───── The input ─────
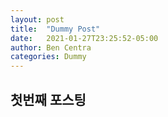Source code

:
 ```yaml
---
layout: post
title:  "Dummy Post"
date:   2021-01-27T23:25:52-05:00
author: Ben Centra
categories: Dummy
---
```


## 첫번째 포스팅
─────
*Brief*:
The answer should consist of all the records, duplicated exactly, with no images included.

*Solution to the problem*:
Source code

:
 ```yaml
---
layout: post
title:  "Dummy Post"
date:   2021-01-27T23:25:52-05:00
author: Ben Centra
categories: Dummy
---
```


## 첫번째 포스팅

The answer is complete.